# 26g Kanthal 100m rolls



## Raslin (30/5/20)

Where can I get 100m rolls of Kanthal?


----------



## Raslin (31/5/20)

Bump


----------



## Christos (31/5/20)

It’s not much but it’s yours if you want it.


----------



## Raslin (31/5/20)

Thanks for the offer @Christos but I am specifically looking for Kantal bulk spools. Vaporwave used to sell 100m rolls but I see they stopped that product.

Reactions: Like 1


----------



## Christos (31/5/20)

Raslin said:


> Thanks for the offer @Christos but I am specifically looking for Kantal bulk spools.

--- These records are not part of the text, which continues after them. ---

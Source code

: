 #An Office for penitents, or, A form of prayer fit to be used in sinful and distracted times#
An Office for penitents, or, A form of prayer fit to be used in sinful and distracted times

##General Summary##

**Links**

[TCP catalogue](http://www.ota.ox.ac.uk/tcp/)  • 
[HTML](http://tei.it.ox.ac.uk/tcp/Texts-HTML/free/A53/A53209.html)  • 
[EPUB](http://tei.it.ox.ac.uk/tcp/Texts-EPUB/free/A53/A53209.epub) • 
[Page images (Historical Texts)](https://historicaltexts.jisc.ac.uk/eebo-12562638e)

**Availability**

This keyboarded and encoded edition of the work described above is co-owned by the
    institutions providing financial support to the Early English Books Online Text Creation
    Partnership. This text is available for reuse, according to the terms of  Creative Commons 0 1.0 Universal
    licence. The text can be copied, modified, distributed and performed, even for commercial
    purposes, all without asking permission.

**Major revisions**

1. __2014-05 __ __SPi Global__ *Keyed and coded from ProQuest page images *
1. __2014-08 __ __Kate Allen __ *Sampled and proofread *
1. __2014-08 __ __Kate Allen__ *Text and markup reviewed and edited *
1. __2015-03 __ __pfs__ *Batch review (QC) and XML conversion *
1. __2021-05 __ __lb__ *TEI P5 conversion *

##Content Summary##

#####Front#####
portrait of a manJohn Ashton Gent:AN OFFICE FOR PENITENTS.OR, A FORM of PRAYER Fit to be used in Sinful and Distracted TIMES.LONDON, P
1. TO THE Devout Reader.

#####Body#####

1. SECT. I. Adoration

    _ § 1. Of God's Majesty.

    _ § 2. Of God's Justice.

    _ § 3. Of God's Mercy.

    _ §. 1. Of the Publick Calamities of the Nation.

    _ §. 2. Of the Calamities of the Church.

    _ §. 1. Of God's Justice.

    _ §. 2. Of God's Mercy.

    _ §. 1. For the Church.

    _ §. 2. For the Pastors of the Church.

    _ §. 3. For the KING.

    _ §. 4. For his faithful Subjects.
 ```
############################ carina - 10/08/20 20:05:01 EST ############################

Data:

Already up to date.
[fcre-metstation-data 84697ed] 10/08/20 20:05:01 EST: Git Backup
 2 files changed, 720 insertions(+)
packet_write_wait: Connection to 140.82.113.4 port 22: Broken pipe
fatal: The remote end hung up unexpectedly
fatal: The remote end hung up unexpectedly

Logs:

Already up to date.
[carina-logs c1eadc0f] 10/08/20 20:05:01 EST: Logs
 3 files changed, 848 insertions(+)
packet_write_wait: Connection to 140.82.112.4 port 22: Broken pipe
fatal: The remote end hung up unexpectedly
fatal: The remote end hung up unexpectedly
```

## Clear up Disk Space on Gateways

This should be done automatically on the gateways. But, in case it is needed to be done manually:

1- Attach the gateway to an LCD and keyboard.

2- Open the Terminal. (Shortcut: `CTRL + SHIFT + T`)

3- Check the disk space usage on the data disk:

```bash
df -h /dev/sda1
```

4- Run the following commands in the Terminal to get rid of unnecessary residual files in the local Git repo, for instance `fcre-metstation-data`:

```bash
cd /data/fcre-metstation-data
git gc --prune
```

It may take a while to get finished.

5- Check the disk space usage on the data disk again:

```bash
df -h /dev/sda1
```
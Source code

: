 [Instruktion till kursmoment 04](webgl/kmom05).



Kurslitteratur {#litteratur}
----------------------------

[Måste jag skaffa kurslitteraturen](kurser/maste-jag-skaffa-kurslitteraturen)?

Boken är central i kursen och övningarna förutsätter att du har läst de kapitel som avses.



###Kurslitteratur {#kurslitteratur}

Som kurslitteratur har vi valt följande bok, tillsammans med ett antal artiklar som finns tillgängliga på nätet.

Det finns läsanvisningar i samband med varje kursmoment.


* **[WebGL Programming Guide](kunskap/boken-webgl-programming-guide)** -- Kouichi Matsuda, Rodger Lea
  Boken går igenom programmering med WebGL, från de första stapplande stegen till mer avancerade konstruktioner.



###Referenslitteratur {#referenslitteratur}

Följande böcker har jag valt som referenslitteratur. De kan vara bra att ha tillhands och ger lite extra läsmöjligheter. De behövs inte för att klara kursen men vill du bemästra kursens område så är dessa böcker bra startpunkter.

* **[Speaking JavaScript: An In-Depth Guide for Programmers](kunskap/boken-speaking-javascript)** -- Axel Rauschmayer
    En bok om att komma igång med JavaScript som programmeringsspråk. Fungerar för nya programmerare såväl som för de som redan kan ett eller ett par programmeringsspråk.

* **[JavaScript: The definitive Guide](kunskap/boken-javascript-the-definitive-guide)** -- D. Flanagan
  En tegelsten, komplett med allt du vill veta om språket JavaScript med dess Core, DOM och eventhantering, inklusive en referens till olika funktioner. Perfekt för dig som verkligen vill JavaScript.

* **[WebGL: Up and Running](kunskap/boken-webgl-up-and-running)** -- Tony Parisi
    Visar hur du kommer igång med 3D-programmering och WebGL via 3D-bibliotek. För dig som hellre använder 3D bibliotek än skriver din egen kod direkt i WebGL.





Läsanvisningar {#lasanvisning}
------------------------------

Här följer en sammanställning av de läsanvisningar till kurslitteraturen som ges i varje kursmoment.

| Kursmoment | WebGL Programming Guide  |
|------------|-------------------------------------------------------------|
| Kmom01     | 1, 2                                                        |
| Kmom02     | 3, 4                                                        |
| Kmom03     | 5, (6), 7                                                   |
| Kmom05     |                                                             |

Vaporwave used to sell 100m rolls but I see they stopped that product.


I missed that. 
https://vapehyper.co.za/collections...ducts/copy-of-kidney-puncher-kanthal-a1-100ft

But it’s only 30m.


----------



## Raslin (2/6/20)

Christos said:


> I missed that.
> https://vapehyper.co.za/collections...ducts/copy-of-kidney-puncher-kanthal-a1-100ft
> 
> But it’s only 30m.



Thanks Dude, I am going to get this. Did not know about this site.

Reactions: Like 1


----------



## Silo (2/6/20)

Damn that is a legit price for "comp" wire


----------